Commenting on the survey, Liam Bailey, Global Head of Research and Editor-in-Chief of The Wealth Report at Knight Frank said Kenya was somewhat spared by the global challenges.
“Nowhere in the world was immune from last year’s inflationary trends, or geopolitical risks. However, with the wealthy in Kenya and Africa less exposed to overseas property holdings and equity markets than HNWIs globally, their assets proved more resilient to the global disruption,” Bailey said.
At the beginning of 2022, wealth managers reported that about 19% of the property portfolios owned by Kenyan HNWIs were held overseas, compared with an average of 32% of overseas holdings by HNWIs globally.
Since then, Kenyan HNWI’s overseas holdings have fallen further, to 11%, as they have actively exited foreign property markets.
The stronger investment environment in Africa also combined with key changes to investor visas -including the UK’s closure of its Tier 1 investor visa scheme in February 2022 – to reduce the number of Kenyan HNWIs planning to apply for foreign citizenship, which fell to 11% in 2023, compared to 28% a year ago.
Kenyan HNWIs favourite options for second home purchasing also shifted. Kenya remained the most popular choice, named as one of the top 5 locations by 60% of HNWIs, followed by the UK at 50% and US at 40%.
Canada also increased in popularity, with 25% of the HNWIs including it in their top 5 locations. But, European locations Sweden, Denmark and Monaco disappeared from Kenyan HNWI’s top choices, while Egypt and Tanzania emerged as new entrants.

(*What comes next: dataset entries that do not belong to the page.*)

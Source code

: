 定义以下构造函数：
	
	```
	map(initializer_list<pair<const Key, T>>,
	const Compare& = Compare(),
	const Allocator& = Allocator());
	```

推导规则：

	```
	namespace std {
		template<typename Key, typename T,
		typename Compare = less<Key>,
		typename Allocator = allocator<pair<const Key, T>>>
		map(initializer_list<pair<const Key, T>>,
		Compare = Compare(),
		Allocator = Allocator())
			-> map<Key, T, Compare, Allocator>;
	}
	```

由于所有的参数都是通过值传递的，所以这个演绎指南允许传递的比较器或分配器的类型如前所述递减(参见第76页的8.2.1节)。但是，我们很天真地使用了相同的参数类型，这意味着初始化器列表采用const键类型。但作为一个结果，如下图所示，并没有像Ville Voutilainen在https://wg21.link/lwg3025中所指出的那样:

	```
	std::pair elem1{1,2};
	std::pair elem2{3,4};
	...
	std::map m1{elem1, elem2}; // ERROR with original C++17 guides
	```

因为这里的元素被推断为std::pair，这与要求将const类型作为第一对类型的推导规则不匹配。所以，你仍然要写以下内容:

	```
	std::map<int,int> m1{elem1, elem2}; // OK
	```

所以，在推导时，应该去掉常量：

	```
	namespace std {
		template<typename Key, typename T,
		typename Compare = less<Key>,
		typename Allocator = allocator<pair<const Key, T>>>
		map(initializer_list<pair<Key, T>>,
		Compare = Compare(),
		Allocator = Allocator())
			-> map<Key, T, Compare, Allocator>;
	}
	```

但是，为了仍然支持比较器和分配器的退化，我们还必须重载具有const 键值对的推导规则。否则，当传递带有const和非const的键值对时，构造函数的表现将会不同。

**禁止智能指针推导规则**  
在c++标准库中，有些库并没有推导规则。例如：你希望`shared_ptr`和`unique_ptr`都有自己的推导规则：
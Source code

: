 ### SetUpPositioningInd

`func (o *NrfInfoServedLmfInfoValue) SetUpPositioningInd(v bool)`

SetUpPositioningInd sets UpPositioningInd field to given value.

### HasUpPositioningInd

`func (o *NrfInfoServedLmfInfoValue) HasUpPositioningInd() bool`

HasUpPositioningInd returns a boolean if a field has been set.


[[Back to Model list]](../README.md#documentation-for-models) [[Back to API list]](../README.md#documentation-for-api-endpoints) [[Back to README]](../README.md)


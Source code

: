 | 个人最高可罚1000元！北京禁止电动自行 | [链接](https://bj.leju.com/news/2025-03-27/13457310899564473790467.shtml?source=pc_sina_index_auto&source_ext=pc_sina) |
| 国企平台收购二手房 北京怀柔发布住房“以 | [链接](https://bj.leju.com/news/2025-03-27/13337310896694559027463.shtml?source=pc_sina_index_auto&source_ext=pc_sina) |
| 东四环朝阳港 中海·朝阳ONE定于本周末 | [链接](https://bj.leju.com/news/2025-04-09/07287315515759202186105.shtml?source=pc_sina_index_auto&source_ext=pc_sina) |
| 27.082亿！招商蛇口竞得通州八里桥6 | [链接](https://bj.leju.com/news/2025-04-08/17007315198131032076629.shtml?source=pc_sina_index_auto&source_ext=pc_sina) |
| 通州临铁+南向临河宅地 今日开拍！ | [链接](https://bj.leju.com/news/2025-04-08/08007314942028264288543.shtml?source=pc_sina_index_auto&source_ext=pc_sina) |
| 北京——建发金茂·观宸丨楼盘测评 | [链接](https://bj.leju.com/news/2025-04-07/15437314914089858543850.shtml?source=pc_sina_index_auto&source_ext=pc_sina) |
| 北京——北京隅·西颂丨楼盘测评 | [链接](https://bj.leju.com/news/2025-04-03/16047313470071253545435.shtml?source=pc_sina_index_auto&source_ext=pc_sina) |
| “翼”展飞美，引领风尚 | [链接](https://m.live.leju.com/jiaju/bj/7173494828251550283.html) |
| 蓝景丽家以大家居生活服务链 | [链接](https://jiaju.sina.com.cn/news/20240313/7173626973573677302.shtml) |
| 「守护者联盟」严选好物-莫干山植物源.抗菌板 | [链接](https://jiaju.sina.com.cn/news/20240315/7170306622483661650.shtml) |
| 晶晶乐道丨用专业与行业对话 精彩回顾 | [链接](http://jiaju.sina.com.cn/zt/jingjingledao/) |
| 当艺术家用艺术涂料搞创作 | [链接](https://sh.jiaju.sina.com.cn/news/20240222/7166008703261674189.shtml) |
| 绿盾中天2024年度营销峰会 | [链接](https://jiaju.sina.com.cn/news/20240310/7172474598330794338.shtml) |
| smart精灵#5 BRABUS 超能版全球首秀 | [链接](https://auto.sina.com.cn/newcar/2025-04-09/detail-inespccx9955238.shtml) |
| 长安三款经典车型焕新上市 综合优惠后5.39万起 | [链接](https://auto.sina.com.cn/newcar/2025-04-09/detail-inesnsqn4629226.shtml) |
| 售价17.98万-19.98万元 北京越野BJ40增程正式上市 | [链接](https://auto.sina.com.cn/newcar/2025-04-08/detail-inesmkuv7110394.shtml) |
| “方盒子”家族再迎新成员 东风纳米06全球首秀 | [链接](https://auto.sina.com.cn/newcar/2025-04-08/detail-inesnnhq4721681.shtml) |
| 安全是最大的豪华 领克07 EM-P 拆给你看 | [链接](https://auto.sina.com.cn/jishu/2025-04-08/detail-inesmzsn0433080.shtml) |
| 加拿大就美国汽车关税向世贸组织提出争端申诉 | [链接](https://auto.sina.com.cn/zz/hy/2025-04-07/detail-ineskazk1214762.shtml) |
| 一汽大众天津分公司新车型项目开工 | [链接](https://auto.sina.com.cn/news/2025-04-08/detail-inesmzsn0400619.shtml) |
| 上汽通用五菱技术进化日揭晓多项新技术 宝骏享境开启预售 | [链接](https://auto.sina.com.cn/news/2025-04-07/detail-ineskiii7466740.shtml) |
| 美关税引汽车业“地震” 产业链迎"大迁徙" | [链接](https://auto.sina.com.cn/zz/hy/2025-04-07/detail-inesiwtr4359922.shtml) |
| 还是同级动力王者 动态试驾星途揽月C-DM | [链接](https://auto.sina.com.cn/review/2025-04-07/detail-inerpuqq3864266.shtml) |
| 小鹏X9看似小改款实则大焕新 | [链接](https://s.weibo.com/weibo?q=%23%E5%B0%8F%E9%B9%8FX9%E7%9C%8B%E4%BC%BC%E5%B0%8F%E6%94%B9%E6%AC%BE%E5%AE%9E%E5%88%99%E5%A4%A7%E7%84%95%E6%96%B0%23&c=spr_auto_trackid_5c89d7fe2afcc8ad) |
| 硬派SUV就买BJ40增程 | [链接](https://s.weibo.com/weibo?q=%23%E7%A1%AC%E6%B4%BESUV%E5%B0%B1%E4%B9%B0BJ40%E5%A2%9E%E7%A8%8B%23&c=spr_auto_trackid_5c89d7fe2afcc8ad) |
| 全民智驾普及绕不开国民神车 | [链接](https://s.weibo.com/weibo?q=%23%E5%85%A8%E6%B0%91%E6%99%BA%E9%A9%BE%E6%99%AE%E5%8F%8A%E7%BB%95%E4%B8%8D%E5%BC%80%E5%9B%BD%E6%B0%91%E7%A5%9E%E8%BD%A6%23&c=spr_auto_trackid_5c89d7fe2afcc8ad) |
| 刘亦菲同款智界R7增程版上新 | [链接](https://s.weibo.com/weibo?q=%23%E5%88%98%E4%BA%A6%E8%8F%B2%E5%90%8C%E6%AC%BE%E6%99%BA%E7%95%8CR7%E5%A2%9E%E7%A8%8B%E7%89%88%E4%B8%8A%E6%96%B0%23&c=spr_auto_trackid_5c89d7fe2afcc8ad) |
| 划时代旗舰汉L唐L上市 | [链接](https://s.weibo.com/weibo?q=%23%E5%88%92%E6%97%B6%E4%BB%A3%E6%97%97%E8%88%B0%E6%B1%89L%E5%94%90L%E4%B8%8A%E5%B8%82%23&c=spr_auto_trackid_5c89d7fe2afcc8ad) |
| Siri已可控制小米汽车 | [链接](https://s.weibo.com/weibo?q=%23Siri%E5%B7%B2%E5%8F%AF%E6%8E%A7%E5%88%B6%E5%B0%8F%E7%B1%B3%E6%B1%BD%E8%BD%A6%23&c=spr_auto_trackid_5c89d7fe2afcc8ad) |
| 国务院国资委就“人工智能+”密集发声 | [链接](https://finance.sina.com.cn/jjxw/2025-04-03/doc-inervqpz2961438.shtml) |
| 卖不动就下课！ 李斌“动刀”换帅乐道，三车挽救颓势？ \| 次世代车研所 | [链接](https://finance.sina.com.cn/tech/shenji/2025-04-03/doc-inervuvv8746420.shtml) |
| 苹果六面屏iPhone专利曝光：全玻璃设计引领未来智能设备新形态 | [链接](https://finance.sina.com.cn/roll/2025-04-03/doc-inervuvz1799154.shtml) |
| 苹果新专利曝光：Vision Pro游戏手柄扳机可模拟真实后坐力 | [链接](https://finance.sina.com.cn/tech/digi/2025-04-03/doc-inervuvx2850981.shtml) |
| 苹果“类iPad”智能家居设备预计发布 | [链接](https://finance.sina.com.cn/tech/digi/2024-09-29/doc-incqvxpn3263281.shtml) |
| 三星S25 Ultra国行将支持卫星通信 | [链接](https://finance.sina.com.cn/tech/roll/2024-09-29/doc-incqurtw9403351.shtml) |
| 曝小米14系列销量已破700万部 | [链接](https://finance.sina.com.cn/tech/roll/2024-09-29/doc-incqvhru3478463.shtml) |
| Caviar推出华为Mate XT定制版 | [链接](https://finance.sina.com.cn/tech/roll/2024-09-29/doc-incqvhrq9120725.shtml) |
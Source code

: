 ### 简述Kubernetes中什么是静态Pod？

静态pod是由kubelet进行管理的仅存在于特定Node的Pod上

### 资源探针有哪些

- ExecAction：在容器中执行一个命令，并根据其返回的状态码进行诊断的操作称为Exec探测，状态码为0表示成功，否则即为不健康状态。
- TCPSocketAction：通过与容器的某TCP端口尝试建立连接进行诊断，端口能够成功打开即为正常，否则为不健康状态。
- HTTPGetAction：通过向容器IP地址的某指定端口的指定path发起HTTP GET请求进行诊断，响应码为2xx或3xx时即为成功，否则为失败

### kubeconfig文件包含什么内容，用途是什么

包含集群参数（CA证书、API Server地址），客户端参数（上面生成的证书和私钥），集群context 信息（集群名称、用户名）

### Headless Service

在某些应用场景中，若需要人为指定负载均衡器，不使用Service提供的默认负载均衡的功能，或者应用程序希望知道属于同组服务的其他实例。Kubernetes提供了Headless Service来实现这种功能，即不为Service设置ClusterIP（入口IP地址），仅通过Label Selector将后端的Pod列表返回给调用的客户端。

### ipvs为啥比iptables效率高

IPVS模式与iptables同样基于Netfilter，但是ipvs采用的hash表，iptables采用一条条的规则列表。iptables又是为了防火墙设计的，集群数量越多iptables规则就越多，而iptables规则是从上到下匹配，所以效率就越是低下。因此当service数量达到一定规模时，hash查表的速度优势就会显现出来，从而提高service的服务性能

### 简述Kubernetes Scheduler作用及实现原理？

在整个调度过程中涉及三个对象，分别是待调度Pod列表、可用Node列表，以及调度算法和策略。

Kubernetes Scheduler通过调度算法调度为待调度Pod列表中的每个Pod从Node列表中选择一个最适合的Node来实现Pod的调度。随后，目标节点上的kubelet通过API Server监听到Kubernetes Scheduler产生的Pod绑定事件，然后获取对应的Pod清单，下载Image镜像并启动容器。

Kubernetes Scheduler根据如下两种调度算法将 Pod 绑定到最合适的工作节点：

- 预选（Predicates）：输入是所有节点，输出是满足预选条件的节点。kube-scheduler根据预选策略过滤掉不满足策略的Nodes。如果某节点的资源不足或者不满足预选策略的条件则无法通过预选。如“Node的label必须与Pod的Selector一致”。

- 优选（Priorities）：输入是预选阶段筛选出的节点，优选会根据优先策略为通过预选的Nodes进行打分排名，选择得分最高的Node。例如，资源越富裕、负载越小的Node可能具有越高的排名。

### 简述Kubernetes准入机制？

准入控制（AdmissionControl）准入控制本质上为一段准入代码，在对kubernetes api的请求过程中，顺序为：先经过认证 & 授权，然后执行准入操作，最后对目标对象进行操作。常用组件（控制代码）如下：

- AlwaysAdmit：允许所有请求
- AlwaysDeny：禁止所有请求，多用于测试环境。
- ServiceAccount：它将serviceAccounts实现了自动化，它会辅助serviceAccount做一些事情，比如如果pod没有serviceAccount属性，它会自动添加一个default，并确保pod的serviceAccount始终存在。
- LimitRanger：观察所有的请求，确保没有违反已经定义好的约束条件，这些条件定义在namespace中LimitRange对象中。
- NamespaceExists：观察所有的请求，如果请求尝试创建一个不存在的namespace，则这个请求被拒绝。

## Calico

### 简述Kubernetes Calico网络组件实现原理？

Globally, the survey noted that the fall in wealth is unsurprising given the dramatic pivot in monetary policy that culminated in the worst performance for the traditional blended portfolio since the 1930s.
Europe saw the largest decline in wealth with a drop of 17%, followed by Australasia with 11% and the Americas by 10%. Africa and Asia by comparison saw the smallest declines with 5% and 7% respectively.
Kenya’s super wealthy most optimistic about 2023
The survey noted that challenging markets meant the majority of UHNWIs saw their wealth decline last year, with their collective wealth falling by 10% (equivalent to US$10.1 trillion).
The epicentre of the crisis, Europe, was at the sharp end with an average 17% fall, while Africa demonstrated the most resilience with only a 5% drop.
Knight Frank Kenya CEO Mark Dunford said that in the general pivot away from international exposure and towards investment in Kenya and Africa, Kenya’s HNWIs were also the most optimistic in the world, with 50% expecting their wealth to increase by more than 10% in 2023.
“This compares with just 21% of global HNWIs expecting rises of the same level.”
Looking into the future, the survey noted that inflation will be a significant factor driving investment decisions in 2023, with 80% of respondents to our HNW Pulse Survey stating that it would influence their investment decisions either significantly (37%) or to some extent (43%).
In order to navigate the higher inflationary environment, investors may pivot towards commercial real estate due to its strong growth potential, particularly in assets with indexation.
Nevertheless, there are indications that inflation may already have peaked across most major economies, and we could see its influence on investment choices start to moderate as the year progresses.